DIRECTIONS FOR THIS TASK:
Repetition must be exact and must stop with the line bearing "- **Command Parsing**: Natural". It begins at the first line of the records and includes no pictures.

SUPPLIED INFORMATION:

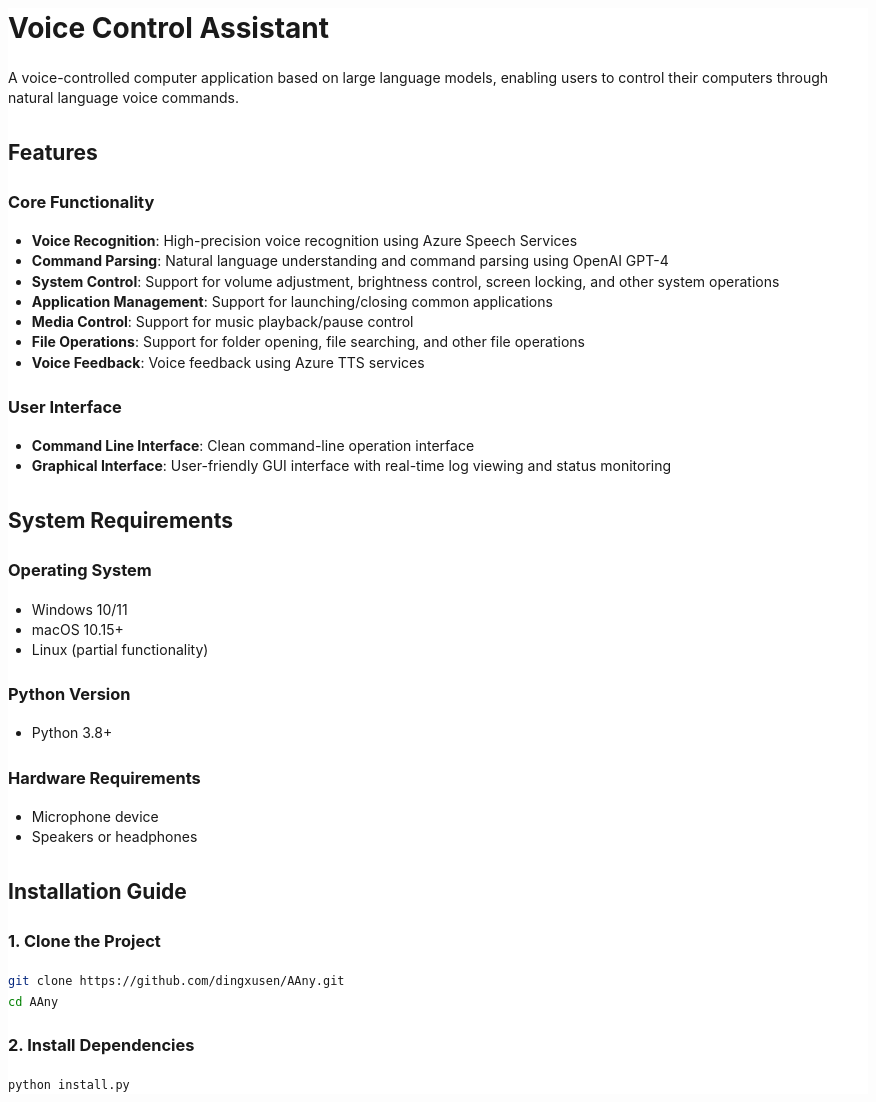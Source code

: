 # Voice Control Assistant

A voice-controlled computer application based on large language models, enabling users to control their computers through natural language voice commands.

## Features

### Core Functionality
- **Voice Recognition**: High-precision voice recognition using Azure Speech Services
- **Command Parsing**: Natural language understanding and command parsing using OpenAI GPT-4
- **System Control**: Support for volume adjustment, brightness control, screen locking, and other system operations
- **Application Management**: Support for launching/closing common applications
- **Media Control**: Support for music playback/pause control
- **File Operations**: Support for folder opening, file searching, and other file operations
- **Voice Feedback**: Voice feedback using Azure TTS services

### User Interface
- **Command Line Interface**: Clean command-line operation interface
- **Graphical Interface**: User-friendly GUI interface with real-time log viewing and status monitoring

## System Requirements

### Operating System
- Windows 10/11
- macOS 10.15+
- Linux (partial functionality)

### Python Version
- Python 3.8+

### Hardware Requirements
- Microphone device
- Speakers or headphones

## Installation Guide

### 1. Clone the Project
```bash
git clone https://github.com/dingxusen/AAny.git
cd AAny
```

### 2. Install Dependencies
```bash
python install.py
```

YOUR SOLUTION:
Source code

: # Voice Control Assistant

A voice-controlled computer application based on large language models, enabling users to control their computers through natural language voice commands.

## Features

### Core Functionality
- **Voice Recognition**: High-precision voice recognition using Azure Speech Services
- **Command Parsing**: Natural language understanding and command parsing using OpenAI GPT-4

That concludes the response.